Big Brother. Marlena odejdzie z programu? To nie takie proste
Źródło zdjęć: © Instagram.com
Magdalena Drozdek

26.03.2019 | aktual.: 27.03.2019 11:29

Program "Big Brother" opuścił przed czasem Daniel Barłóg. Dzień później głosami widzów z uczestnikami musiała pożegnać się Natalia Wróbel. Odejście Daniela z programu wywołało falę dyskusji wśród domowników. Barłóg przyznał, że w programie jego entuzjazm i życiowa energia gasła, że potrzebuje nieustająco adrenaliny. Co znaczy ni mniej ni więcej: nudził się.

Szybko okazało się, że Daniel może nie być jedynym uczestnikiem, który pożegna program jeszcze przed nominacją. Z rozmów dało się wywnioskować, że Marlena nie czuje się dobrze w domu Wielkiego Brata. Przyznała, że blokuje ją strach przed oceną. Myśli, jak niektóre jej zachowania odbiorą widzowie, czy wypadnie dobrze, czy może wulgarnie.

Marlena jako argument wysuwała także tęsknotę za dziećmi.

- Podjęłam decyzję, że rezygnuję. Mi jest szkoda swojego czasu, który czuję, że tutaj marnuję - powiedziała uczestniczka rozmawiając z Łukaszem Darłakiem.

Planowała opuścić dom w poniedziałek, 25 marca.
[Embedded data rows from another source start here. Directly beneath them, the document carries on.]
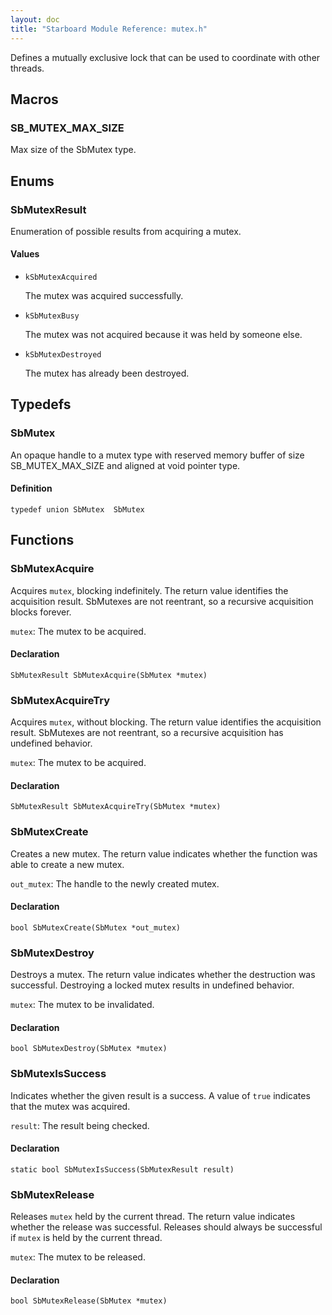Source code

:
 ```yaml
---
layout: doc
title: "Starboard Module Reference: mutex.h"
---
```


Defines a mutually exclusive lock that can be used to coordinate with other
threads.

## Macros ##

### SB_MUTEX_MAX_SIZE ###

Max size of the SbMutex type.

## Enums ##

### SbMutexResult ###

Enumeration of possible results from acquiring a mutex.

#### Values ####

*   `kSbMutexAcquired`

    The mutex was acquired successfully.
*   `kSbMutexBusy`

    The mutex was not acquired because it was held by someone else.
*   `kSbMutexDestroyed`

    The mutex has already been destroyed.

## Typedefs ##

### SbMutex ###

An opaque handle to a mutex type with reserved memory buffer of size
SB_MUTEX_MAX_SIZE and aligned at void pointer type.

#### Definition ####

```
typedef union SbMutex  SbMutex
```

## Functions ##

### SbMutexAcquire ###

Acquires `mutex`, blocking indefinitely. The return value identifies the
acquisition result. SbMutexes are not reentrant, so a recursive acquisition
blocks forever.

`mutex`: The mutex to be acquired.

#### Declaration ####

```
SbMutexResult SbMutexAcquire(SbMutex *mutex)
```

### SbMutexAcquireTry ###

Acquires `mutex`, without blocking. The return value identifies the acquisition
result. SbMutexes are not reentrant, so a recursive acquisition has undefined
behavior.

`mutex`: The mutex to be acquired.

#### Declaration ####

```
SbMutexResult SbMutexAcquireTry(SbMutex *mutex)
```

### SbMutexCreate ###

Creates a new mutex. The return value indicates whether the function was able to
create a new mutex.

`out_mutex`: The handle to the newly created mutex.

#### Declaration ####

```
bool SbMutexCreate(SbMutex *out_mutex)
```

### SbMutexDestroy ###

Destroys a mutex. The return value indicates whether the destruction was
successful. Destroying a locked mutex results in undefined behavior.

`mutex`: The mutex to be invalidated.

#### Declaration ####

```
bool SbMutexDestroy(SbMutex *mutex)
```

### SbMutexIsSuccess ###

Indicates whether the given result is a success. A value of `true` indicates
that the mutex was acquired.

`result`: The result being checked.

#### Declaration ####

```
static bool SbMutexIsSuccess(SbMutexResult result)
```

### SbMutexRelease ###

Releases `mutex` held by the current thread. The return value indicates whether
the release was successful. Releases should always be successful if `mutex` is
held by the current thread.

`mutex`: The mutex to be released.

#### Declaration ####

```
bool SbMutexRelease(SbMutex *mutex)
```

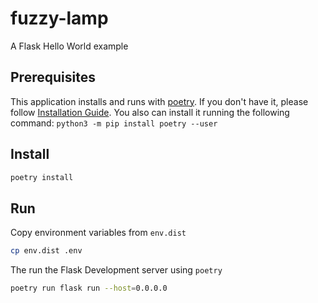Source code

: # fuzzy-lamp
A Flask Hello World example

## Prerequisites

This application installs and runs with [poetry](https://python-poetry.org/).
If you don't have it, please follow [Installation Guide](https://python-poetry.org/docs/#installation).
You also can install it running the following command: `python3 -m pip install poetry --user`

## Install

```bash
poetry install
```

## Run

Copy environment variables from `env.dist`

```bash
cp env.dist .env
```

The run the Flask Development server using `poetry`

```bash
poetry run flask run --host=0.0.0.0
```
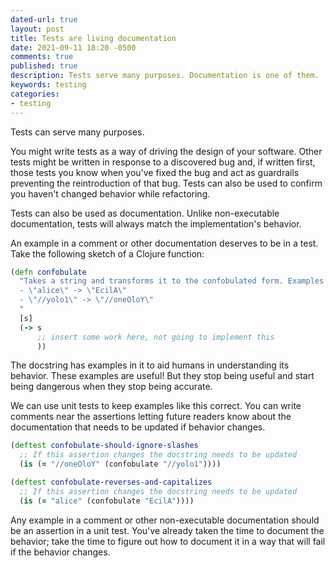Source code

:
 ```yaml
---
dated-url: true
layout: post
title: Tests are living documentation
date: 2021-09-11 18:20 -0500
comments: true
published: true
description: Tests serve many purposes. Documentation is one of them.
keywords: testing
categories:
- testing
---
```


Tests can serve many purposes.

You might write tests as a way of driving the design of your software.
Other tests might be written in response to a discovered bug and, if written first, those tests you know when you've fixed the bug and act as guardrails preventing the reintroduction of that bug.
Tests can also be used to confirm you haven't changed behavior while refactoring.

Tests can also be used as documentation.
Unlike non-executable documentation, tests will always match the implementation's behavior.

An example in a comment or other documentation deserves to be in a test.
Take the following sketch of a Clojure function:

```clojure
(defn confobulate
  "Takes a string and transforms it to the confobulated form. Examples:
  - \"alice\" -> \"EcilA\"
  - \"//yolo1\" -> \"//oneOloY\"
  "
  [s]
  (-> s
      ;; insert some work here, not going to implement this
      ))
```

The docstring has examples in it to aid humans in understanding its behavior.
These examples are useful!
But they stop being useful and start being dangerous when they stop being accurate.

We can use unit tests to keep examples like this correct.
You can write comments near the assertions letting future readers know about the documentation that needs to be updated if behavior changes.

```clojure
(deftest confobulate-should-ignore-slashes
  ;; If this assertion changes the docstring needs to be updated
  (is (= "//oneOloY" (confobulate "//yolo1"))))

(deftest confobulate-reverses-and-capitalizes
  ;; If this assertion changes the docstring needs to be updated
  (is (= "alice" (confobulate "EcilA"))))
```

Any example in a comment or other non-executable documentation should be an assertion in a unit test.
You've already taken the time to document the behavior; take the time to figure out how to document it in a way that will fail if the behavior changes.

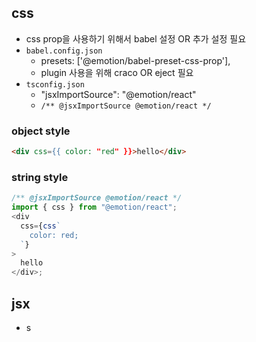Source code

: ## css

- css prop을 사용하기 위해서 babel 설정 OR 추가 설정 필요
- `babel.config.json`
  - presets: ['@emotion/babel-preset-css-prop'],
  - plugin 사용을 위해 craco OR eject 필요
- `tsconfig.json`
  - "jsxImportSource": "@emotion/react"
  - `/** @jsxImportSource @emotion/react */`

### object style

```html
<div css={{ color: "red" }}>hello</div>
```

### string style

```javascript
/** @jsxImportSource @emotion/react */
import { css } from "@emotion/react";
<div
  css={css`
    color: red;
  `}
>
  hello
</div>;
```

## jsx

- s
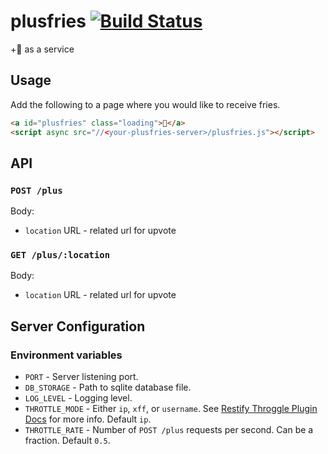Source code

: # plusfries [![Build Status](https://travis-ci.com/plusfries/plusfries.svg?branch=master)](https://travis-ci.com/plusfries/plusfries)

+:fries: as a service

## Usage

Add the following to a page where you would like to receive fries.

```html
<a id="plusfries" class="loading">🍟</a>
<script async src="//<your-plusfries-server>/plusfries.js"></script>
```

## API

### `POST /plus`

Body:

-   `location` URL - related url for upvote

### `GET /plus/:location`

Body:

-   `location` URL - related url for upvote

## Server Configuration

### Environment variables

* `PORT` - Server listening port.
* `DB_STORAGE` - Path to sqlite database file.
* `LOG_LEVEL` - Logging level.
* `THROTTLE_MODE` - Either `ip`, `xff`, or `username`. See [Restify Throggle Plugin Docs](http://restify.com/docs/plugins-api/#throttle) for more info. Default `ip`.
* `THROTTLE_RATE` - Number of `POST /plus` requests per second. Can be a fraction. Default `0.5`.
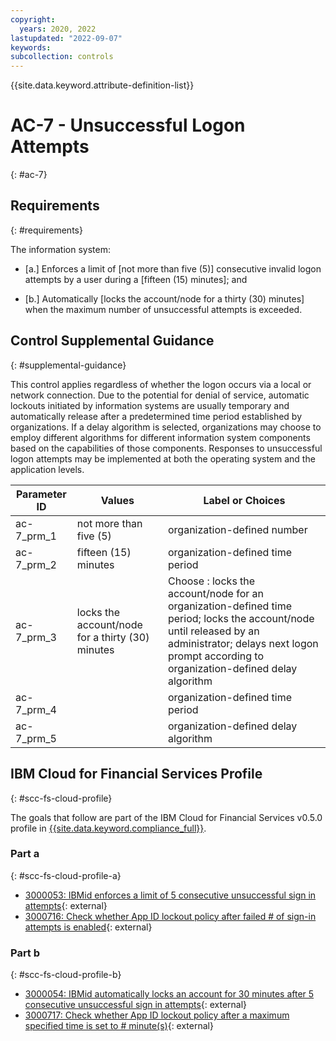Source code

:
 ```yaml
---
copyright:
  years: 2020, 2022
lastupdated: "2022-09-07"
keywords: 
subcollection: controls
---
```



{{site.data.keyword.attribute-definition-list}}


# AC-7 - Unsuccessful Logon Attempts
{: #ac-7}

## Requirements
{: #requirements}

The information system:

- \[a.\] Enforces a limit of [not more than five (5)] consecutive invalid logon attempts by a user during a [fifteen (15) minutes]; and

- \[b.\] Automatically [locks the account/node for a thirty (30) minutes] when the maximum number of unsuccessful attempts is exceeded.

## Control Supplemental Guidance
{: #supplemental-guidance}

This control applies regardless of whether the logon occurs via a local or network connection. Due to the potential for denial of service, automatic lockouts initiated by information systems are usually temporary and automatically release after a predetermined time period established by organizations. If a delay algorithm is selected, organizations may choose to employ different algorithms for different information system components based on the capabilities of those components. Responses to unsuccessful logon attempts may be implemented at both the operating system and the application levels.

| Parameter ID | Values | Label or Choices |
|---|---|---|
| ac-7_prm_1 | not more than five (5) | organization-defined number |
| ac-7_prm_2 | fifteen (15) minutes | organization-defined time period |
| ac-7_prm_3 | locks the account/node for a thirty (30) minutes | Choose : locks the account/node for an organization-defined time period; locks the account/node until released by an administrator; delays next logon prompt according to organization-defined delay algorithm |
| ac-7_prm_4 |  | organization-defined time period |
| ac-7_prm_5 |  | organization-defined delay algorithm |


## IBM Cloud for Financial Services Profile
{: #scc-fs-cloud-profile}

The goals that follow are part of the IBM Cloud for Financial Services v0.5.0 profile in [{{site.data.keyword.compliance_full}}](/docs/security-compliance?topic=security-compliance-getting-started).

### Part a
{: #scc-fs-cloud-profile-a}

- [3000053: IBMid enforces a limit of 5 consecutive unsuccessful sign in attempts](https://cloud.ibm.com/security-compliance/goals/3000053?page=profile&profile_id=2799&profile_type=1&profile_name=IBM%20Cloud%20for%20Financial%20Services%20v0.5.0){: external}
- [3000716: Check whether App ID lockout policy after failed # of sign-in attempts is enabled](https://cloud.ibm.com/security-compliance/goals/3000716?page=profile&profile_id=2799&profile_type=1&profile_name=IBM%20Cloud%20for%20Financial%20Services%20v0.5.0){: external}

### Part b
{: #scc-fs-cloud-profile-b}

- [3000054: IBMid automatically locks an account for 30 minutes after 5 consecutive unsuccessful sign in attempts](https://cloud.ibm.com/security-compliance/goals/3000054?page=profile&profile_id=2799&profile_type=1&profile_name=IBM%20Cloud%20for%20Financial%20Services%20v0.5.0){: external}
- [3000717: Check whether App ID lockout policy after a maximum specified time is set to # minute(s)](https://cloud.ibm.com/security-compliance/goals/3000717?page=profile&profile_id=2799&profile_type=1&profile_name=IBM%20Cloud%20for%20Financial%20Services%20v0.5.0){: external}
Do tego jednak nie doszło.

Marlena w pokoju zwierzeń przyznała, że nie jest jeszcze na to gotowa.

Co na to internauci? "Niczym kolejny brexit, chce a jednak nie chce", "Nagroda jest zbyt niska, czy o co chodzi? Wchodząc do domu wiedzieli jaka jest formuła programu" - czytamy w komentarzach.

Jednak moment zawahania miał konsekwencje. Część z uczestników nominowała ją do opuszczenia domu. Swoją decyzję argumentowali tym, że Marlena nie czuje się dobrze w programie i sama pewnie odejdzie. Dlatego w pokoju zwierzeń wskazywali ją. Wygląda na to, że jeśli Marlena wciąż nie będzie na sto procent zdecydowana, czy chce być w programie, uczestnicy sami ją wytypują do odejścia.

Co ciekawe, jest grono internautów, którzy zdążyli już polubić Marlenę. W komentarzach piszą, że jest jedną z niewielu uczestniczek, które zachowują się naturalnie i nie obliczają swojego zachowania na popularność. Jednak z tego, co Marlena mówi w programie, oblicza swoje zachowanie zdecydowanie na to, by nie wywołać przypadkiem skandalu. Myślicie, że ma szansę zajść daleko w "Big Brotherze"?